The site feeds in Twitter and del.icio.us links that include the phrase “fucking NDA.” Here are just a few of the site’s acerbic “tweets”:

“mdhughes: Sigh. Fucking NDA, no code samples showing use of [REDACTED], and minimal documentation. Thanks, Apple.”

“lieven: Anyone know how to resize an image on [REDACTED] without losing EXIF data? FUCKING NDA!”

“HelgeG: apple, lift the fucking NDA already”

“It hinders me from actually wanting to jump into the iPhone thing full throttle,” Mr. Williams said. “People keep saying, ‘I’m hitting this wall, has anyone ever done this?’ There’s no legit ways for us to fix the problem and ask around for help. I can spend a day working out a problem, and you don’t want to be reinventing the wheel every day, trying to solve it.”

Mr. Williams said he has seen developers discuss coding secrets through Apple’s online developer forums. “I don’t think they’re necessarily spending a lot of time policing this,” he said. “But you don’t want to be the guy they make an example of.”

THIS SUMMER, Julio Barros, a 44-year-old freelance developer who lives in the East Village, organized the New York iPhone Software Developers Meetup through social networking site Meetup.com. He said all the developers have been careful about what they say at the meetings and mostly use it for networking.

He said the developer community is used to being able to ask each other for help in public online forums, and having restrictions makes them feel stifled. “It’s just working alone in the dark a lot. It can truly hamper development.”

“I wish [Apple] would come out and just explain why this is like this,” said FuckingNDA’s Mr. Williams. “A lot more developers would at least understand if maybe it was for trademarking or to patent things. But the fact that they are just staying silent about it doesn’t help.”

Some developers haven’t had much trouble with the NDA and think the community is just overreacting. Joshua Keay, a software developer for Magnetism Studios, said the NDA “hasn’t been a problem for us whatsoever.” They created a few applications for the iPhone, including CityTransit, a downloadable guide to the city’s subway system, and the TileSudoku game.

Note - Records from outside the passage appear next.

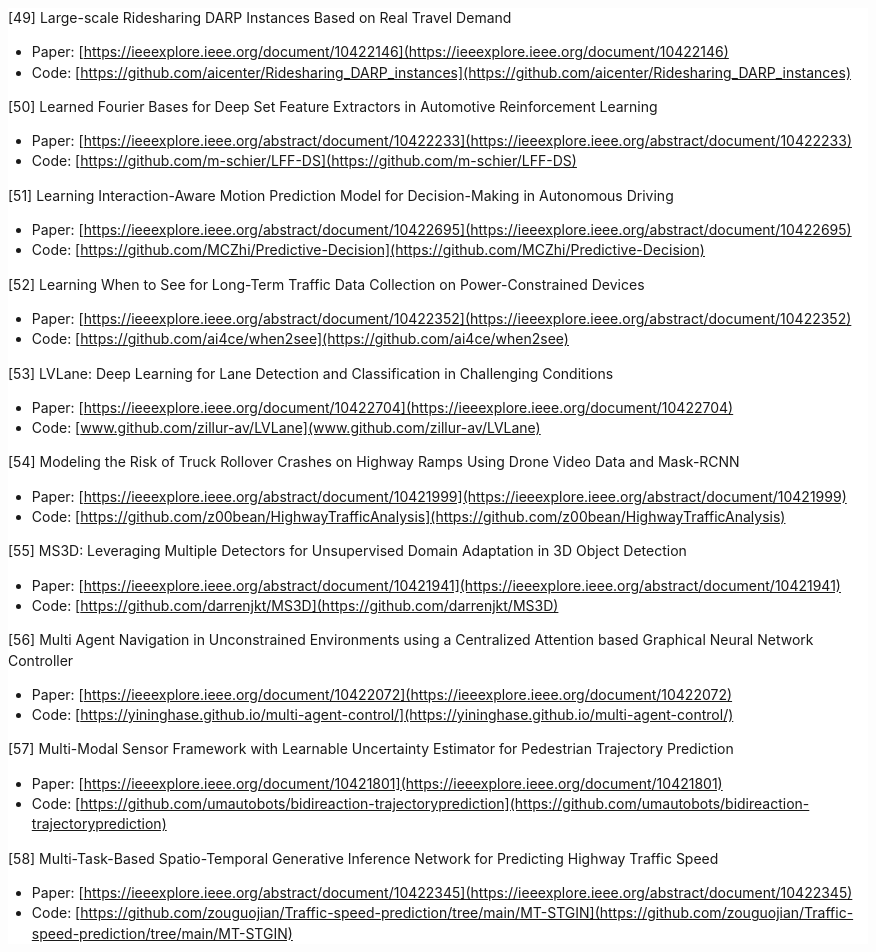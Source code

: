 [49] Large-scale Ridesharing DARP Instances Based on Real Travel Demand
* Paper: [https://ieeexplore.ieee.org/document/10422146](https://ieeexplore.ieee.org/document/10422146)
* Code: [https://github.com/aicenter/Ridesharing_DARP_instances](https://github.com/aicenter/Ridesharing_DARP_instances)

[50] Learned Fourier Bases for Deep Set Feature Extractors in Automotive Reinforcement Learning
* Paper: [https://ieeexplore.ieee.org/abstract/document/10422233](https://ieeexplore.ieee.org/abstract/document/10422233)
* Code: [https://github.com/m-schier/LFF-DS](https://github.com/m-schier/LFF-DS)

[51] Learning Interaction-Aware Motion Prediction Model for Decision-Making in Autonomous Driving
* Paper: [https://ieeexplore.ieee.org/abstract/document/10422695](https://ieeexplore.ieee.org/abstract/document/10422695)
* Code: [https://github.com/MCZhi/Predictive-Decision](https://github.com/MCZhi/Predictive-Decision)

[52] Learning When to See for Long-Term Traffic Data Collection on Power-Constrained Devices
* Paper: [https://ieeexplore.ieee.org/abstract/document/10422352](https://ieeexplore.ieee.org/abstract/document/10422352)
* Code: [https://github.com/ai4ce/when2see](https://github.com/ai4ce/when2see)

[53] LVLane: Deep Learning for Lane Detection and Classification in Challenging Conditions
* Paper: [https://ieeexplore.ieee.org/document/10422704](https://ieeexplore.ieee.org/document/10422704)
* Code: [www.github.com/zillur-av/LVLane](www.github.com/zillur-av/LVLane)

[54] Modeling the Risk of Truck Rollover Crashes on Highway Ramps Using Drone Video Data and Mask-RCNN
* Paper: [https://ieeexplore.ieee.org/abstract/document/10421999](https://ieeexplore.ieee.org/abstract/document/10421999)
* Code: [https://github.com/z00bean/HighwayTrafficAnalysis](https://github.com/z00bean/HighwayTrafficAnalysis)

[55] MS3D: Leveraging Multiple Detectors for Unsupervised Domain Adaptation in 3D Object Detection
* Paper: [https://ieeexplore.ieee.org/abstract/document/10421941](https://ieeexplore.ieee.org/abstract/document/10421941)
* Code: [https://github.com/darrenjkt/MS3D](https://github.com/darrenjkt/MS3D)

[56] Multi Agent Navigation in Unconstrained Environments using a Centralized Attention based Graphical Neural Network Controller
* Paper: [https://ieeexplore.ieee.org/document/10422072](https://ieeexplore.ieee.org/document/10422072)
* Code: [https://yininghase.github.io/multi-agent-control/](https://yininghase.github.io/multi-agent-control/)

[57] Multi-Modal Sensor Framework with Learnable Uncertainty Estimator for Pedestrian Trajectory Prediction
* Paper: [https://ieeexplore.ieee.org/document/10421801](https://ieeexplore.ieee.org/document/10421801)
* Code: [https://github.com/umautobots/bidireaction-trajectoryprediction](https://github.com/umautobots/bidireaction-trajectoryprediction)

[58] Multi-Task-Based Spatio-Temporal Generative Inference Network for Predicting Highway Traffic Speed
* Paper: [https://ieeexplore.ieee.org/abstract/document/10422345](https://ieeexplore.ieee.org/abstract/document/10422345)
* Code: [https://github.com/zouguojian/Traffic-speed-prediction/tree/main/MT-STGIN](https://github.com/zouguojian/Traffic-speed-prediction/tree/main/MT-STGIN)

“Frankly, people like to get all worked up,” Mr. Keay said. “I think Apple is by and large pretty good about the craft and just want greater quality control. People just like to sound off about anything and the Internet, on Twitter, is an easy place to do it.”

Buzz Andersen, a former engineer for Apple who now works as a freelance developer in the Lower East Side, said Apple probably isn’t being malicious against developers—they’re just ignorant. “People in the developer community, they kind of take it for granted that something like this is obvious to Apple,” he explained. “They just don’t really think to communicate with developers or outside people when it would actually be a good thing to defuse a lot of tension. I can honestly believe they would’ve never expected this kind of furor. I could imagine them saying, ‘Well, they’re all competitors competing with each other, so whatever.’

“The good thing about Apple, though,” Mr. Andersen added, “is once something like this really starts to become a problem, they are generally really quick to rectify it. It’s just that sometimes it has to reach a sort of fever pitch in media coverage. Since it’s so secret, the public is not always even aware of what developers can and can’t do with the SDK. So developers can get into this weird situation where reviews on the App Store, people will say, ‘This app would great if only it had this; why doesn’t it do this?’ But it’s weird,” Mr. Andersen said. “They can’t explain the finer reasons and boundaries of something.” Perhaps they just need to respond: “Fucking NDA.”